6. Dynamic Normalization

Webarmonium uses no hardcoded thresholds. All parameters are normalized dynamically based on observed data ranges.

Normalization Method

normalizedValue = (rawValue - observedMin) / (observedMax - observedMin)

Key Principles

Deep Percentile Normalization

Gesture parameters (velocity, acceleration, density, turnAngle, pitchVariance) use adaptive P10-P90 percentile normalization to prevent extreme outliers from skewing the musical output. During a warmup phase (first 10 samples), fallback divisors provide reasonable defaults for each metric.

After warmup (samples ≥ 10):
P10 = sortedSamples[floor(0.1 × sampleCount)]
P90 = sortedSamples[floor(0.9 × sampleCount)]
normalizedValue = (rawValue - P10) / (P90 - P10)

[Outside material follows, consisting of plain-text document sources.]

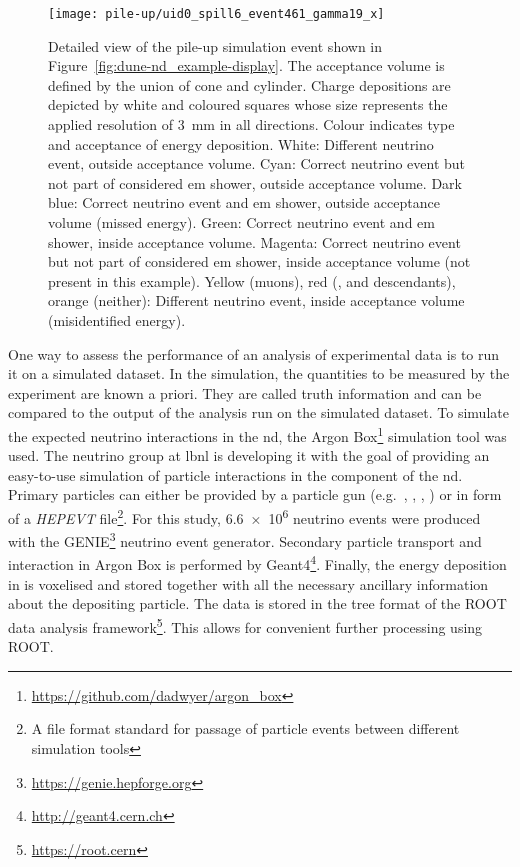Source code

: \begin{figure}[htb]
	\centering
	\texttt{[image: pile-up/uid0\_spill6\_event461\_gamma19\_x]}
	\caption[Pile-up study example event zoom]{%
		Detailed view of the pile-up simulation event shown in Figure~\ref{fig:dune-nd_example-display}.
		The acceptance volume is defined by the union of cone and cylinder.
		Charge depositions are depicted by white and coloured squares whose size represents the applied resolution of \SI{3}{\milli\metre} in all directions.
		Colour indicates type and acceptance of energy deposition.
		White: Different neutrino event, outside acceptance volume.
		Cyan: Correct neutrino event but not part of considered \acrshort{em} shower, outside acceptance volume.
		Dark blue: Correct neutrino event and \acrshort{em} shower, outside acceptance volume (missed energy).
		Green: Correct neutrino event and \acrshort{em} shower, inside acceptance volume.
		Magenta: Correct neutrino event but not part of considered \acrshort{em} shower, inside acceptance volume (not present in this example).
		Yellow (muons), red (\Pgg, \Pn and descendants), orange (neither): Different neutrino event, inside acceptance volume (misidentified energy).
	}
	\label{fig:dune-nd_example-display-zoom}
\end{figure}

One way to assess the performance of an analysis of experimental data is to run it on a simulated dataset.
In the simulation, the quantities to be measured by the experiment are known a priori.
They are called truth information and can be compared to the output of the analysis run on the simulated dataset.
To simulate the expected neutrino interactions in the \gls{nd}, the Argon Box\footnote{\url{https://github.com/dadwyer/argon_box}} simulation tool was used.
The neutrino group at \gls{lbnl} is developing it with the goal of providing an easy-to-use simulation of particle interactions in the \lar{} component of the \gls{nd}.
Primary particles can either be provided by a particle gun (e.g.\ \Pem, \Pn, \Pp, \Pgmp) or in form of a \emph{HEPEVT} file\footnote{A file format standard for passage of particle events between different simulation tools}.
For this study, \num{6.6e6} neutrino events were produced with the GENIE\footnote{\url{https://genie.hepforge.org}} neutrino event generator.
Secondary particle transport and interaction in Argon Box is performed by Geant4\footnote{\url{http://geant4.cern.ch}}.
Finally, the energy deposition in \lar{} is voxelised and stored together with all the necessary ancillary information about the depositing particle.
The data is stored in the tree format of the ROOT data analysis framework\footnote{\url{https://root.cern}}.
This allows for convenient further processing using ROOT.

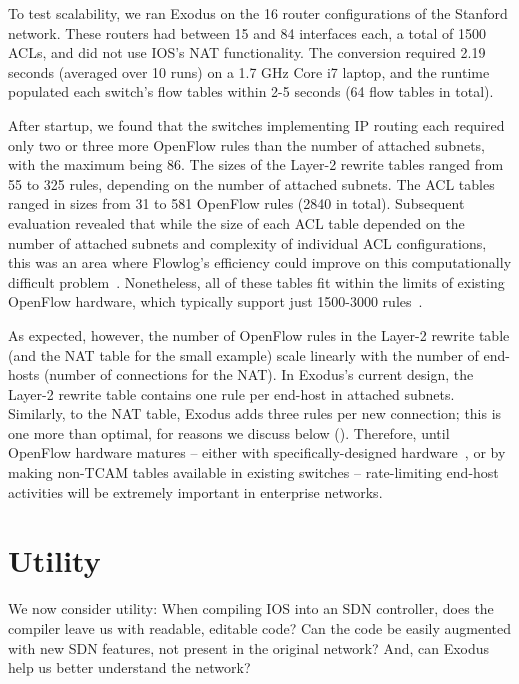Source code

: To test scalability, we ran Exodus on the 16 router configurations of the Stanford
network.
%
These routers had between 15 and 84 interfaces each, a total of 1500 ACLs, and did
not use IOS's NAT functionality. The conversion required 2.19 seconds (averaged over
10 runs) on a 1.7 GHz Core i7 laptop, and the runtime
populated each switch's flow tables within 2-5 seconds (64 flow tables in total).

After startup, we found that the switches implementing IP routing each required only two or three more
OpenFlow rules than the number of attached subnets, with the maximum being 86.
The sizes of the Layer-2 rewrite tables ranged from 55 to 325 rules, depending on the
number of attached subnets.
The ACL tables ranged in sizes from 31 to 581 OpenFlow rules (2840 in total).
Subsequent evaluation revealed that while the size of each ACL table depended on the
number of attached subnets and complexity of individual ACL configurations, this
was an area where Flowlog's efficiency could improve on this computationally difficult
problem~\cite{Applegate:2007compressing}.
Nonetheless, all of these tables fit within the limits of existing
OpenFlow hardware, which typically support just 1500-3000 rules~\cite{Rotsos:2012oflops}.

As expected, however, the number of OpenFlow rules in the Layer-2 rewrite table
(and the NAT table for the small example) scale linearly with the number of end-hosts
(number of connections for the NAT). In Exodus's current design, the Layer-2 rewrite
table contains one rule per end-host in attached subnets.
Similarly, to the NAT table, Exodus adds three rules per new connection; this is one
more than optimal, for reasons we discuss below ().
Therefore, until OpenFlow hardware matures -- either with specifically-designed hardware~\cite{Bosshart:2013ppipp-arxiv},
or by making non-TCAM tables available in existing switches -- rate-limiting end-host activities will
be extremely important in enterprise networks.

\section{Utility}
\label{sec:utility}

We now consider utility: When compiling IOS into an SDN
controller, does the compiler leave us with readable, editable code?
Can the code be easily augmented with new SDN features, not present in the
original network? And, can Exodus help us better understand the network?

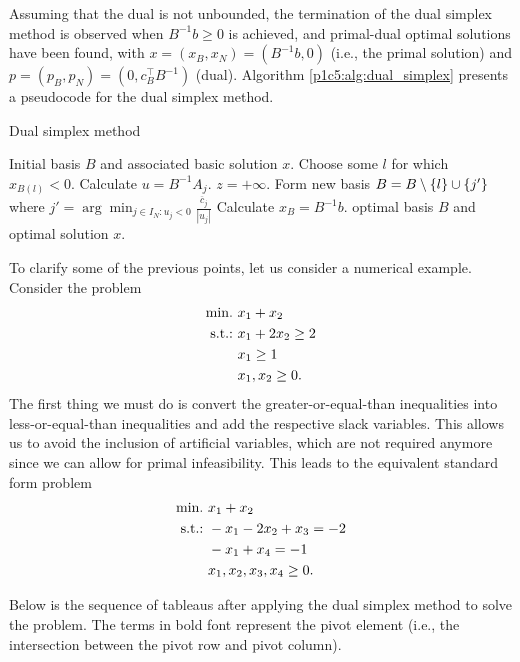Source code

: Assuming that the dual is not unbounded, the termination of the dual simplex method is observed when $B^{-1}b \geq 0$ is achieved, and primal-dual optimal solutions have been found, with $x = (x_B,x_N) = (B^{-1}b, 0)$ (i.e., the primal solution) and $p = (p_B, p_N) = (0, c_B^\top B^{-1})$ (dual). Algorithm \ref{p1c5:alg:dual_simplex} presents a pseudocode for the dual simplex method.

\begin{algorithm}[h]
	\caption{Dual simplex method} \label{p1c5:alg:dual_simplex}
	\begin{algorithmic}[1] %
		 Initial basis $B$ and associated basic solution $x$.
		 \label{alg:opt_condition} 
			\State Choose some $l$ for which $x_{B(l)} < 0$. Calculate $u = B^{-1}A_j$. 
			 \label{alg:unb_condition}
				 $z = +\infty$.		
			\Else
				\State Form new basis $B = B \setminus \left\{ l \right \} \cup \left\{ j' \right \}$ where $j' = \arg\min_{j \in I_N : u_j < 0} \frac{\overline{c}_j}{|u_j|}$ 
				\State Calculate $x_B = B^{-1}b$.
			\EndIf
		\EndWhile
		 optimal basis $B$ and optimal solution $x$.
	\end{algorithmic}
\end{algorithm}

To clarify some of the previous points, let us consider a numerical example. Consider the problem 
%
\begin{align*}
	\mathop{\text{min.~}} &x_1 + x_2 \\
	\mathop{\text{s.t.:~}} &x_1 + 2x_2 \geq 2 \\
	&x_1 \geq  1 \\
	&x_1,x_2 \geq 0.	
\end{align*}	
%
The first thing we must do is convert the greater-or-equal-than inequalities into less-or-equal-than inequalities and add the respective slack variables. This allows us to avoid the inclusion of artificial variables, which are not required anymore since we can allow for primal infeasibility. This leads to the equivalent standard form problem
%
\begin{align*}
	\mathop{\text{min.~}} &x_1 + x_2 \\
	\mathop{\text{s.t.:~}} &-x_1 - 2x_2 + x_3 = -2 \\
	&-x_1 + x_4 = -1 \\
	&x_1,x_2,x_3,x_4 \geq 0.	
\end{align*}

Below is the sequence of tableaus after applying the dual simplex method to solve the problem. The terms in bold font represent the pivot element (i.e., the intersection between the pivot row and pivot column). 


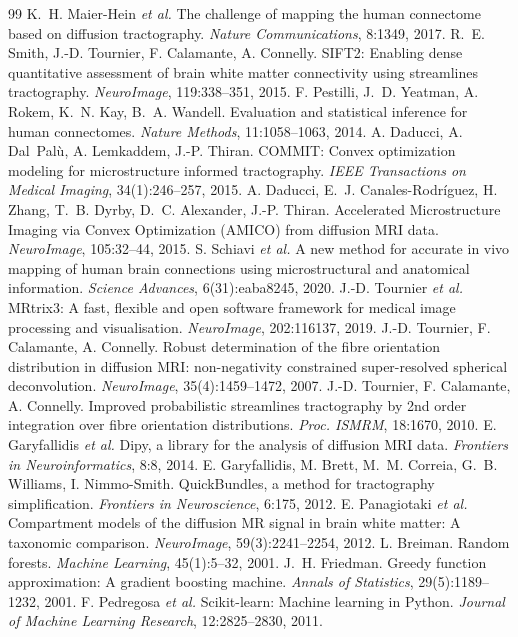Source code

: \documentclass[11pt,a4paper]{article}
\begin{document}
\begin{thebibliography}{99}
\small
{} K.~H. Maier-Hein \textit{et al.} The challenge of mapping the human
  connectome based on diffusion tractography. \textit{Nature Communications}, 8:1349, 2017.
 R.~E. Smith, J.-D. Tournier, F. Calamante, A. Connelly. SIFT2: Enabling
  dense quantitative assessment of brain white matter connectivity using streamlines
  tractography. \textit{NeuroImage}, 119:338--351, 2015.
 F. Pestilli, J.~D. Yeatman, A. Rokem, K.~N. Kay, B.~A. Wandell.
  Evaluation and statistical inference for human connectomes. \textit{Nature Methods},
  11:1058--1063, 2014.
 A. Daducci, A. Dal~Pal\`u, A. Lemkaddem, J.-P. Thiran. COMMIT: Convex
  optimization modeling for microstructure informed tractography. \textit{IEEE Transactions
  on Medical Imaging}, 34(1):246--257, 2015.
 A. Daducci, E.~J. Canales-Rodr\'iguez, H. Zhang, T.~B. Dyrby,
  D.~C. Alexander, J.-P. Thiran. Accelerated Microstructure Imaging via Convex Optimization
  (AMICO) from diffusion MRI data. \textit{NeuroImage}, 105:32--44, 2015.
 S. Schiavi \textit{et al.} A new method for accurate in vivo mapping
  of human brain connections using microstructural and anatomical information.
  \textit{Science Advances}, 6(31):eaba8245, 2020.
 J.-D. Tournier \textit{et al.} MRtrix3: A fast, flexible and open
  software framework for medical image processing and visualisation. \textit{NeuroImage},
  202:116137, 2019.
 J.-D. Tournier, F. Calamante, A. Connelly. Robust determination of the
  fibre orientation distribution in diffusion MRI: non-negativity constrained super-resolved
  spherical deconvolution. \textit{NeuroImage}, 35(4):1459--1472, 2007.
 J.-D. Tournier, F. Calamante, A. Connelly. Improved probabilistic
  streamlines tractography by 2nd order integration over fibre orientation distributions.
  \textit{Proc. ISMRM}, 18:1670, 2010.
 E. Garyfallidis \textit{et al.} Dipy, a library for the analysis of
  diffusion MRI data. \textit{Frontiers in Neuroinformatics}, 8:8, 2014.
 E. Garyfallidis, M. Brett, M.~M. Correia, G.~B. Williams,
  I. Nimmo-Smith. QuickBundles, a method for tractography simplification. \textit{Frontiers
  in Neuroscience}, 6:175, 2012.
 E. Panagiotaki \textit{et al.} Compartment models of the diffusion
  MR signal in brain white matter: A taxonomic comparison. \textit{NeuroImage},
  59(3):2241--2254, 2012.
 L. Breiman. Random forests. \textit{Machine Learning}, 45(1):5--32, 2001.
 J.~H. Friedman. Greedy function approximation: A gradient boosting
  machine. \textit{Annals of Statistics}, 29(5):1189--1232, 2001.
 F. Pedregosa \textit{et al.} Scikit-learn: Machine learning in
  Python. \textit{Journal of Machine Learning Research}, 12:2825--2830, 2011.
\end{thebibliography}
\end{document}
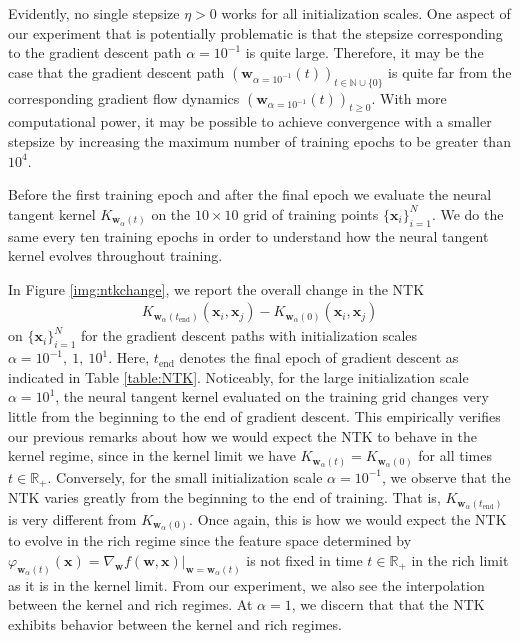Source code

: \documentclass{article}
\begin{document}
Evidently, no single stepsize $\eta > 0$ works for all initialization scales. One aspect of our experiment that is potentially problematic is that the stepsize corresponding to the gradient descent path $\alpha = 10^{-1}$ is quite large. Therefore, it may be the case that the gradient descent path $(\boldsymbol{w}_{\alpha = 10^{-1}}(t))_{t \in \mathbb{N} \cup \{ 0 \}}$ is quite far from the corresponding gradient flow dynamics $(\boldsymbol{w}_{\alpha = 10^{-1}}(t))_{t\geq 0}$. With more computational power, it may be possible to achieve convergence with a smaller stepsize by increasing the maximum number of training epochs to be greater than $10^4$.

Before the first training epoch and after the final epoch we evaluate the neural tangent kernel $K_{\boldsymbol{w}_{\alpha}(t)}$ on the $10 \times 10$ grid of training points $\{ \boldsymbol{x}_i \}_{i=1}^N$. We do the same every ten training epochs in order to understand how the neural tangent kernel evolves throughout training.

In Figure \ref{img:ntkchange}, we report the overall change in the NTK
\begin{align*}
   K_{\boldsymbol{w}_{\alpha}(t_{\text{end}})}(\boldsymbol{x}_i, \boldsymbol{x}_j) -  K_{\boldsymbol{w}_{\alpha}(0)}(\boldsymbol{x}_i, \boldsymbol{x}_j)
\end{align*}
on $\{ \boldsymbol{x}_i \}_{i=1}^N$ for the gradient descent paths with initialization scales $\alpha = 10^{-1}, \ 1, \ 10^1$. Here, $t_{\text{end}}$ denotes the final epoch of gradient descent as indicated in Table \ref{table:NTK}. Noticeably, for the large initialization scale $\alpha = 10^1$, the neural tangent kernel evaluated on the training grid changes very little from the beginning to the end of gradient descent. This empirically verifies our previous remarks about how we would expect the NTK to behave in the kernel regime, since in the kernel limit we have $K_{\boldsymbol{w}_{\alpha}(t)} = K_{\boldsymbol{w}_{\alpha}(0)}$ for all times $t \in \mathbb{R}_+$. Conversely, for the small initialization scale $\alpha = 10^{-1}$, we observe that the NTK varies greatly from the beginning to the end of training. That is, $K_{\boldsymbol{w}_{\alpha}(t_{\text{end}})}$ is very different from $K_{\boldsymbol{w}_{\alpha}(0)}$. Once again, this is how we would expect the NTK to evolve in the rich regime since the feature space determined by $\varphi_{\boldsymbol{w}_{\alpha}(t)}(\boldsymbol{x}) = \nabla_{\boldsymbol{w}}f(\boldsymbol{w}, \boldsymbol{x})|_{\boldsymbol{w} = \boldsymbol{w}_{\alpha}(t)}$ is not fixed in time $t \in \mathbb{R}_+$ in the rich limit as it is in the kernel limit. From our experiment, we also see the interpolation between the kernel and rich regimes. At $\alpha = 1$, we discern that that the NTK exhibits behavior between the kernel and rich regimes.
\end{document}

During warmup (samples < 10):
normalizedValue = rawValue / fallbackDivisor

Percentile calculations are cached with a 5-second TTL and invalidated only when new samples are added, ensuring minimal CPU overhead during high-frequency gesture processing.

7. Audio Architecture

Unified Audio Chain

All audio sources share a common routing architecture with independent volume control and stereo panning. Each source connects to a master bus with optional effects sends.

Source Synth Type Routing
Local gestures MonoSynth (gestureSynth) synth → pan → volume → master + FX
Remote users Per-user PolySynth (UserSynthManager) synth → pan → volume → master + FX
Background Ambient layers (bass, pad, chords) layer → filter → volume → master + FX

Real User Synth Patches (8 presets)

Slot Name Oscillator Character
0 Retro Square Square Buzzy, 8-bit
1 Nasal Reed Pulse (20% width) Nasal, oboe-like
2 Warm Chorus Fat Sawtooth (3 voices) Lush, detuned
3 Bell Chime FM Sine Bell-like, metallic
4 Soft Square Square Softer, muffled
5 Wide Pulse Pulse (40% width) Wider, hollower
6 Bright Chorus Fat Sawtooth (2 voices) Brighter, wider spread
7 Deep Bell FM Triangle Deeper, more metallic

Drum Kit Presets (3 kits)

Slot Name Instruments Character
8 808 Kit BD, SN, HH, OH Deep sub-bass kick, tight snare, closed hi-hat, open hi-hat with choke
9 Acoustic Kit BD, SN, HH, OH Natural resonant kick, bright snare, shimmering hi-hat
10 Electronic Kit BD, SN, HH, OH Punchy synthetic kick, noisy snare, glitchy hi-hat
Hi-Hat Choke: Closed hi-hat (HH) chokes any active open hi-hat (OH), and OH self-chokes the previous OH hit—per-user tracking ensures correct choke behavior in multi-user rooms.

Synth Panel

In collaborative rooms, each user can customize their synth sound in real-time through a channel-strip panel. Preset selection uses server-side conflict resolution: occupied presets are disabled. All parameter changes sync in real-time via WebSocket to all room participants, and late-joining users receive the current state on connection.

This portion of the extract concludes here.